Sosa presented some work from his new book project. Among other things, he suggested what he called a ‘transcendental argument’, intended to bolster the (anti-sceptical) thought that we are entitled to the position that our faculties are not completely unreliable. The main thrust of this was that the alternatives – rejection or even suspension – are cognitively unstable. But I'm not convinced; even granting that they are, and that this makes them epistemically unacceptable, in order for this to lend support the remaining option it must be assumed that there is always some epistemically acceptable option available to us. If we have no reason to assume that, the epistemic unacceptability of two out of our three options does not entail the epistemic acceptability of the third.

Smith presented an intriguing paper in which he suggested that we rethink our notion of justification so that it is not linked to ideas of probability-raising or probabilification. Instead, we should think that justification is a matter of what he called ‘normic support’. A normically supports B just in case the most normal worlds where A and B are more normal than the most normal worlds where A and not B. This suggestion raises a number of very interesting issues, but what caught my attention were Smith’s further claims about the interactions between randomness and normality. His notion of normality has it that any outcome of a genuinely random process is as normal as any other. One worry this raises is that if, as some results in quantum physics suggest, most or all of what happens in the physical world involves quantum-level random processes which can have macro-level effects, it will be difficult to order worlds for normality so as to generate the kind of results Smith has in mind. But it would be interesting to consider whether notions of normality without this link to randomness might serve in this context, even if they may not get quite the results Smith is after (such as the result that one is not justified in believing one's lottery ticket will lose).

6 comments:

Kenny said...

Do you know if there's a written version of the Smith talk? That sounds like an idea I've been having recently. In a lot of discussions in our formal epistemology reading group here at Berkeley, people have gotten some funny results using (among others) a premise that evidence E justifies proposition P only if E raises the probability of P. But I don't see why this has to be the case, especially since a Bayesian is going to say that people sometimes have very high priors for things in the complete absence of evidence. (This is bound to happen sometimes just because of the infinities involved.) So they might get evidence that slightly lowers their probability in the proposition, but nonetheless justifies them in believing it, where they weren't justified before.
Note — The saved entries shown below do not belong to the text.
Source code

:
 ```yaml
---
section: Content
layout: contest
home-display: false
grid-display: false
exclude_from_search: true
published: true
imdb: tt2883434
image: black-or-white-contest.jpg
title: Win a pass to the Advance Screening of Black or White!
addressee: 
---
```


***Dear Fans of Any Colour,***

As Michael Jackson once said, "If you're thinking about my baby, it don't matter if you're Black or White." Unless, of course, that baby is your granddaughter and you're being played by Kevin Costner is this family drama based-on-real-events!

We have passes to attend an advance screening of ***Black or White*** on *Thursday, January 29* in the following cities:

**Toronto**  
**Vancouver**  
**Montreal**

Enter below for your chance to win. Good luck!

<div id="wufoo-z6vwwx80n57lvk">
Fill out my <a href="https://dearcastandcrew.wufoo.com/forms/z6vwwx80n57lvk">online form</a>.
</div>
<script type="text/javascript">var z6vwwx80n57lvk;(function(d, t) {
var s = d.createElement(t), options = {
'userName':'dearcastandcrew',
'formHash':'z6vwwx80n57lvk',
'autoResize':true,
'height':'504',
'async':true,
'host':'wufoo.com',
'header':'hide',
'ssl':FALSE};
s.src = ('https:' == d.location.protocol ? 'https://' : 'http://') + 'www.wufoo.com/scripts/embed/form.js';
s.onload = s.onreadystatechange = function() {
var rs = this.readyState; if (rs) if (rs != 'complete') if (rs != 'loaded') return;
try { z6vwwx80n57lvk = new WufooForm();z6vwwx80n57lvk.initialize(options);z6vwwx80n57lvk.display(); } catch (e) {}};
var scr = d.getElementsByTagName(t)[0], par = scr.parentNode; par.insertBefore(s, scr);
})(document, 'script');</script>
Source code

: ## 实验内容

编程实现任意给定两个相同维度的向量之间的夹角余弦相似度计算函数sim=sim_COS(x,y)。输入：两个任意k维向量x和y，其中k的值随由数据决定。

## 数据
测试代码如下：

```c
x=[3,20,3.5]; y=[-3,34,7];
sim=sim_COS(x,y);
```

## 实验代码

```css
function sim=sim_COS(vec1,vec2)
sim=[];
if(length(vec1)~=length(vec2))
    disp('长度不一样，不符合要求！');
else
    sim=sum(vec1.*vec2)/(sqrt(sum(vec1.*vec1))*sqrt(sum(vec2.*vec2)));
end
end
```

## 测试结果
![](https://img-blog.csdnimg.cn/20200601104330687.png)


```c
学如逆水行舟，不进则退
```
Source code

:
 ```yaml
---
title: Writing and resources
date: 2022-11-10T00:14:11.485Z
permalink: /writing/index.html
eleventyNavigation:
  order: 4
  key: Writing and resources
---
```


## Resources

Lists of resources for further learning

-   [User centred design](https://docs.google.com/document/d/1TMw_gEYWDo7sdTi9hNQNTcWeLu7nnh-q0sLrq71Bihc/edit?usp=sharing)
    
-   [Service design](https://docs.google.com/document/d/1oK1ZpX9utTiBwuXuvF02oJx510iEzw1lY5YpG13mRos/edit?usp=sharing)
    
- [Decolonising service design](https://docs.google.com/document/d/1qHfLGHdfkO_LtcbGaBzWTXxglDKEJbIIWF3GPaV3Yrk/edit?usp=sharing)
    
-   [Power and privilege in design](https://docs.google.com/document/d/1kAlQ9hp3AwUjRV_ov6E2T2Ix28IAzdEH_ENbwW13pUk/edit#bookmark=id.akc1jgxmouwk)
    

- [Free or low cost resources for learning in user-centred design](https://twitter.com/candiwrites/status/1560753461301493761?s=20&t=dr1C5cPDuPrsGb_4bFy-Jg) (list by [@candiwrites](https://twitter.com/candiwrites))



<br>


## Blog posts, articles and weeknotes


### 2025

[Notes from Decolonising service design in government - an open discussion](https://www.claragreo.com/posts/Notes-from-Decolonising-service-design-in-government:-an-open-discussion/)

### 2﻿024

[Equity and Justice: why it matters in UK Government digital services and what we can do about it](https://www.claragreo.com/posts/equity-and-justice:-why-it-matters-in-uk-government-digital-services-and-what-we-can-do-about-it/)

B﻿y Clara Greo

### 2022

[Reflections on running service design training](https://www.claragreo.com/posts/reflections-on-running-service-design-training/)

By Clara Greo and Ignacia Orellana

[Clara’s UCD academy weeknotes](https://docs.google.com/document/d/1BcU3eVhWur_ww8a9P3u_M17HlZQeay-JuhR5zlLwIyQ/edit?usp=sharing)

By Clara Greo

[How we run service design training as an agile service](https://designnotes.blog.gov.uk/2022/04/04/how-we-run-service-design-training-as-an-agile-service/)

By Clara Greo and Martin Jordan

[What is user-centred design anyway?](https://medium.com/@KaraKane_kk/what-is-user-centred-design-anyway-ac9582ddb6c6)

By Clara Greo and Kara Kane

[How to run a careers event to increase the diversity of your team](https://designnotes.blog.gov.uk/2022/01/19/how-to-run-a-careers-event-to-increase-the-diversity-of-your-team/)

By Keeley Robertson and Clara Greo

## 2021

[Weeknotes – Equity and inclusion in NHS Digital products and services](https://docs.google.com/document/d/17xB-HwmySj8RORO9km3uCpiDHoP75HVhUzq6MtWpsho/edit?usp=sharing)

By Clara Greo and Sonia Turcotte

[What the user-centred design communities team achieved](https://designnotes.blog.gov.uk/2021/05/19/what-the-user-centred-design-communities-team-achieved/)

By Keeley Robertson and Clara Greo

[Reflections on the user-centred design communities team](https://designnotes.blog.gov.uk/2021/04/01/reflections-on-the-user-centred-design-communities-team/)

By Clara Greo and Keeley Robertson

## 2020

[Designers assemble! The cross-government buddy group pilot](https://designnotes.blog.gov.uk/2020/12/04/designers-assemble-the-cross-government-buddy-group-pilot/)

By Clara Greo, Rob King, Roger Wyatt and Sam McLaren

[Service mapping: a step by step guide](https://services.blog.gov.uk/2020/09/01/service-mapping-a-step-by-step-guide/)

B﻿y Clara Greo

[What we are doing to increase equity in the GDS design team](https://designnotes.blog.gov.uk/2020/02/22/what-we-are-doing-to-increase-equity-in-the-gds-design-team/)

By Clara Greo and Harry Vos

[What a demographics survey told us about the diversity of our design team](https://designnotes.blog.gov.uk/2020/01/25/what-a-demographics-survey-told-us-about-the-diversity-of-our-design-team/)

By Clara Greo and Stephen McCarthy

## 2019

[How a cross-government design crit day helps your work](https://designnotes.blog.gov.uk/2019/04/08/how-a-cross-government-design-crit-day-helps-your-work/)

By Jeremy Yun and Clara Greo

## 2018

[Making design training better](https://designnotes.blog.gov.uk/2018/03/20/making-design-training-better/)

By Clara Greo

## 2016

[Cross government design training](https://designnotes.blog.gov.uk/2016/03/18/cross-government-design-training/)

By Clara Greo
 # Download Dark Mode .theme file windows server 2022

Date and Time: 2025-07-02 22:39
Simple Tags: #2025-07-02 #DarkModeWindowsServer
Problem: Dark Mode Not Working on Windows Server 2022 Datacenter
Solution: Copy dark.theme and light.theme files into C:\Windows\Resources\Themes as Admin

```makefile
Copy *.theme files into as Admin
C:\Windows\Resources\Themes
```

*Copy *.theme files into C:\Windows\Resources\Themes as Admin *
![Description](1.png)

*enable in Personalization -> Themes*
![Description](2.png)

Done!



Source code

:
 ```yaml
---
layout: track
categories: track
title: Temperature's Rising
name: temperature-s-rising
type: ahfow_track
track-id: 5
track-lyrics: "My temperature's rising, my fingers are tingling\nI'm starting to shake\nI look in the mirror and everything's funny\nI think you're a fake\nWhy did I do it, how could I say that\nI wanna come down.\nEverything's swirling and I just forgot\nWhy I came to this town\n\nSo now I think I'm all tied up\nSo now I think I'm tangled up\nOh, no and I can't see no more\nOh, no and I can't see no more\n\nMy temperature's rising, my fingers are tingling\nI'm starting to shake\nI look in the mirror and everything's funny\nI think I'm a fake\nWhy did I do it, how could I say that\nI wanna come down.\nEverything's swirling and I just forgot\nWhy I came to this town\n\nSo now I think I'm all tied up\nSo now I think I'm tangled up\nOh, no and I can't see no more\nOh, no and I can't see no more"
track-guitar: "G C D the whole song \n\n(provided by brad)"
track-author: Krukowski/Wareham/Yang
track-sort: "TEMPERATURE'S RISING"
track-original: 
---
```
Of course, this requires a notion of belief that isn't completely reducible to degree of belief.

Carrie Jenkins said...

Hi Kenny,

I don't know of a written version I'm afraid. I think it is work in progress, but you could always ask Martin himself!

I don't see why you say that the lowering of something's probability by acquiring evidence which justifies it (in the way you envisage) requires a notion of belief that isn't reducible to degree of belief.

Kenny said...

Perhaps it doesn't require it, but it might seem more natural that way. As I've described it, the agent can be perfectly reasonable in assigning a high degree of belief at first despite not being justified in believing, and then later assign a lower degree of belief while being justified in believing. If it's plausible that the agent has these reasonable assignments of degree of belief, while also believing when and only when she is justified, then she must go from disbelieving when her degree of belief is high, to believing when her degree of belief is lower. So belief can't just be a matter of having a high enough degree of belief.

Maybe it just comes down to having a high enough degree of belief for the relevant context, and the context has changed, but that's a more complicated position. All I want to say here is just that belief doesn't come down to a threshold of degree of belief (whether that threshold is at 1 or at some lower number).

Carrie Jenkins said...

What's wrong with saying the agent starts out with an unjustified belief then moves to a justified belief although her credence is lowered by the justifying evidence?

Kenny said...

The problem with that is just that it means someone with a perfectly reasonable prior has an unjustified belief. Maybe that's right, but it sounds a little odd.

Anonymous said...

Schrodinger said that the reason our
bodies or any material bodies hold together is that the aggregate of quantum fluctuations in these bodies
has a statistical average in favor of
those elements that hold it together--versus the elements that favor its dissolution. He said that the balance of the two may be very close. In other words we hold together only because the statistical probability favors that, but just barely.
If norms are an extension of our bodies holding together, in this case you could express norms--and one place being more normal than another-- as some sort of statistical phenomena.